*How to complete this task*: Write each entry out again exactly, with nothing omitted.
Study material: Begin
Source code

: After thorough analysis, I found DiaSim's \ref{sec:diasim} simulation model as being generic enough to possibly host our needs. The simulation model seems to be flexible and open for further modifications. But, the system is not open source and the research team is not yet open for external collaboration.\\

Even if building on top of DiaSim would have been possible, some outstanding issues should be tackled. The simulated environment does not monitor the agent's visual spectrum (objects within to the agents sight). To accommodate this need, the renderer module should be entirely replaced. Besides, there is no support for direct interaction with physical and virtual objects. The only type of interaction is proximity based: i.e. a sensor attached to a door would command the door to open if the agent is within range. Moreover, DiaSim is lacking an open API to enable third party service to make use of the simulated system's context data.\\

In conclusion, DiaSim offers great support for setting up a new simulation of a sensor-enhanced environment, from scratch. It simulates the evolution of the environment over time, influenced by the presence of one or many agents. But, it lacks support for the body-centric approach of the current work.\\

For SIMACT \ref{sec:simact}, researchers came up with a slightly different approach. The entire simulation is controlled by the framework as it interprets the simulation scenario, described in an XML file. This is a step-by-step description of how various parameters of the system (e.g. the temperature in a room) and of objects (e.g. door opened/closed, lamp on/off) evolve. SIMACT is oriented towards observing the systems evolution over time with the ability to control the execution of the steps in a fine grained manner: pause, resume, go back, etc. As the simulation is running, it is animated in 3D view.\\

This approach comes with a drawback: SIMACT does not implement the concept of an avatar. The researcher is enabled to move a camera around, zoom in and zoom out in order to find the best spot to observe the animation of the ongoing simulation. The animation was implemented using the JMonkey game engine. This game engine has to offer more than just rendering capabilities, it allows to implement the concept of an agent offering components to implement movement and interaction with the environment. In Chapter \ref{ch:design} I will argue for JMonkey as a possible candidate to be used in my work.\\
Study material: End
*Task response*:
Source code

: After thorough analysis, I found DiaSim's \ref{sec:diasim} simulation model as being generic enough to possibly host our needs. The simulation model seems to be flexible and open for further modifications. But, the system is not open source and the research team is not yet open for external collaboration.\\

Even if building on top of DiaSim would have been possible, some outstanding issues should be tackled. The simulated environment does not monitor the agent's visual spectrum (objects within to the agents sight). To accommodate this need, the renderer module should be entirely replaced. Besides, there is no support for direct interaction with physical and virtual objects. The only type of interaction is proximity based: i.e. a sensor attached to a door would command the door to open if the agent is within range. Moreover, DiaSim is lacking an open API to enable third party service to make use of the simulated system's context data.\\

In conclusion, DiaSim offers great support for setting up a new simulation of a sensor-enhanced environment, from scratch. It simulates the evolution of the environment over time, influenced by the presence of one or many agents. But, it lacks support for the body-centric approach of the current work.\\

For SIMACT \ref{sec:simact}, researchers came up with a slightly different approach. The entire simulation is controlled by the framework as it interprets the simulation scenario, described in an XML file. This is a step-by-step description of how various parameters of the system (e.g. the temperature in a room) and of objects (e.g. door opened/closed, lamp on/off) evolve. SIMACT is oriented towards observing the systems evolution over time with the ability to control the execution of the steps in a fine grained manner: pause, resume, go back, etc. As the simulation is running, it is animated in 3D view.\\

This approach comes with a drawback: SIMACT does not implement the concept of an avatar. The researcher is enabled to move a camera around, zoom in and zoom out in order to find the best spot to observe the animation of the ongoing simulation. The animation was implemented using the JMonkey game engine. This game engine has to offer more than just rendering capabilities, it allows to implement the concept of an agent offering components to implement movement and interaction with the environment. In Chapter \ref{ch:design} I will argue for JMonkey as a possible candidate to be used in my work.\\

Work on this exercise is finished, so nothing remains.